本作の主人公にしてヒロインにしてヴィランのマグニフィコ王にドはまりました😭

 

 

 

 

とにかく魅力的過ぎて凄いキャラです。

 

マグニフィコ王の検索候補を見よ

 

 

ヴィランのくせにめっちゃ庇ってもらえるやん。世界最強の検索エンジン、Googleお墨付きの大人気である。

 

彼の魅力はソロ楽曲"This Is The Thanks I Get?! "を見よ!

 

福山雅治版もいいけど、是非、原曲の和訳テキスト起こしを探してみて欲しい。マグニフィコの王としての欠点とそれゆえの魅力が詰め込まれております。

 

 

 

 

とにもかくにも魅力的なキャラクターなんだけれども、色眼鏡無しに一人の統治者として見た場合、国を破滅させる典型例な人物です。

 

歴史上の人物で一番近いのはフランス第一帝政のナポレオン皇帝で、恵まれた才覚に比して王としての器が小さく、壁に当たると短絡的に力で解決しようとしてしまうタイプで、慈悲深い君主に憧れその通りに行動しているハズなのに、現実は真逆の方向へ悪化していき、最終的には、かつて国を救ったその手で国を破滅させてしまう…

 

真摯に国のことを思っていながら真逆の結果となる、というのはドイツ帝国のヴィルヘルム2世(第一次大戦で国を破滅させた)とも通じる部分があります。やはり、絶対に国を任せちゃいけないタイプの人物です

 

といっても日本人の情緒からすれば、自らの善意によって闇堕ちして身を滅ぼした人物ってどうしても同情しちゃうんですよね~僕もそうです。

 

そもそもマグニフィコは、俺が保護してやるんだからお前ら民衆に幸福追求権なんか必要ねぇ!って考えで、これが西欧自由人にとって最悪の独裁者に見えるわけだけど、自由で腹は膨れないが本音の日本人からすれば別に全然オッケーな思想なんですよ。日本人にとっての自由の価値を問う安部公房の「砂の女」を思い出してしまいました。だから日本人にとっては、国を亡ぼす点は論外として、人々の願い(Wish)を取り上げて保管しているとかは特に悪事には映らないんですよね。それよりも人間的にキュートだから、ウチの推しを闇堕ちさせたアーシャは責任をとっていただけませんか?って思っちゃう。

 

ちなみにマグニフィコ失脚後に王位を襲ったアマヤ王妃に薄情だなどという非難の声が一部マグニフィコファンから上がっておるようですが、それはちょっとフェアとちゃいまんねん。

 

 

最初は夫であるマグニフィコを積極的に支えていたアマヤ王妃は、後になってあっさり手のひらを返しマグニフィコを見捨てて自らが王位に就いてしまうわけで、妻という私人の立場としてみればあまりに薄情ですが、王族という公人の立場からすれば至極当然どころか模範的な行動です。

 

臣下からの信認を失った君主を、王族の身内が打倒して王位を奪うというのは歴史上ママ見られることで、本邦でも武田信玄が似たような文脈で父親を国外追放としていますし、ロシアのエカチェリーナ2世なんかは夫を幽閉して最終的に暗殺までしてます。
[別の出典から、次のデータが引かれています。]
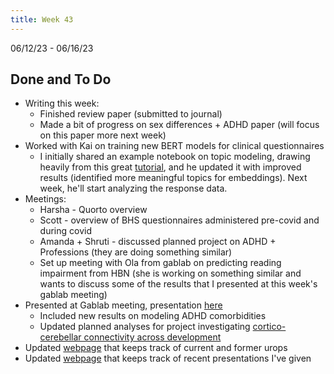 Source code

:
 ```yaml
---
title: Week 43
---
```


06/12/23 - 06/16/23

## Done and To Do
* Writing this week:
    * Finished review paper (submitted to journal)
    * Made a bit of progress on sex differences + ADHD paper (will focus on this paper more next week)
* Worked with Kai on training new BERT models for clinical questionnaires
    * I initially shared an example notebook on topic modeling, drawing heavily from this great [tutorial](https://towardsdatascience.com/topic-modeling-with-bert-779f7db187e6), and he updated it with improved results (identified more meaningful topics for embeddings). Next week, he'll start analyzing the response data.
* Meetings:
    * Harsha - Quorto overview
    * Scott - overview of BHS questionnaires administered pre-covid and during covid
    * Amanda + Shruti - discussed planned project on ADHD + Professions (they are doing something similar)
    * Set up meeting with Ola from gablab on predicting reading impairment from HBN (she is working on something similar and wants to discuss some of the results that I presented at this week's gablab meeting)
* Presented at Gablab meeting, presentation [here](https://docs.google.com/presentation/d/1DL2Ec4o4LHnki4P4RB3HiFvmYJM7vSGNrW40OrdsCGQ/edit?usp=sharing)
    * Included new results on modeling ADHD comorbidities
    * Updated planned analyses for project investigating [cortico-cerebellar connectivity across development](../projects/cerebellum-fingerprints.md)
* Updated [webpage](../mentorship/urops.md) that keeps track of current and former urops
* Updated [webpage](../presentations/index.md) that keeps track of recent presentations I've given
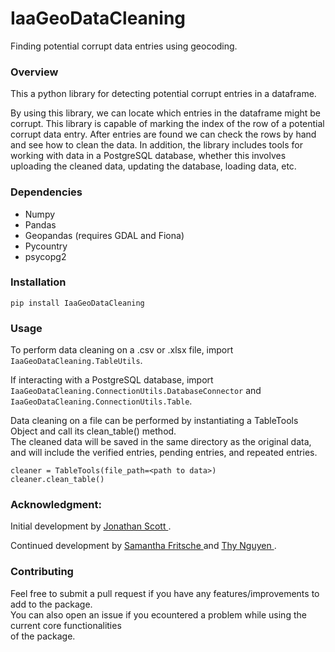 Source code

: # IaaGeoDataCleaning
Finding potential corrupt data entries using geocoding.

### Overview
This a python library for detecting potential corrupt entries in a dataframe.

By using this library, we can locate which entries in the dataframe might be corrupt. This library is capable of marking the index of the row of a potential corrupt data entry. After entries are found we can check the rows by hand and see how to clean the data.
 In addition, the library includes tools for working with data in a PostgreSQL database, whether this involves uploading the cleaned data, updating the database, loading data, etc.

### Dependencies

* Numpy
* Pandas
* Geopandas (requires GDAL and Fiona)
* Pycountry
* psycopg2

### Installation
```
pip install IaaGeoDataCleaning

```
### Usage
To perform data cleaning on a .csv or .xlsx file, import ```IaaGeoDataCleaning.TableUtils```.

If interacting with a PostgreSQL database, import ```IaaGeoDataCleaning.ConnectionUtils.DatabaseConnector``` and
```IaaGeoDataCleaning.ConnectionUtils.Table```.

Data cleaning on a file can be performed by instantiating a TableTools Object and call its clean_table() method. \
The cleaned data will be saved in the same directory as the original data, and will include
the verified entries, pending entries, and repeated entries.

```
cleaner = TableTools(file_path=<path to data>)
cleaner.clean_table()

```

### Acknowledgment:

Initial development by  [Jonathan Scott ](https://github.com/lionely/).

Continued development by [Samantha Fritsche ](https://github.com/Sammy-F) and [Thy Nguyen ](https://github.com/thytng).

### Contributing

Feel free to submit a pull request if you have any features/improvements to add to the package. \
You can also open an issue if you ecountered a problem while using the current core functionalities \
of the package.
こわっ。

 

また、共和制に移行したら誰が国の主導権を握るかで政治闘争が展開され、それこそマグニフィコが危惧した「人間の強欲さから生じる悲劇」が起こりかねず、アマヤが王位に就くことこそが混乱を最小限に抑えられる方法なんですよね。マグニフィコが築いた平和と繁栄を守ることで夫への義理を果たしたと言える🤔

 

とにもかくにも面白い映画でした。特に楽曲が良かったです。アメリカ本国での(日本での各種映画レビューでも)評判は芳しくないようですが、マグニフィコ王の魅力に免じて皆さんもぜひ見てください。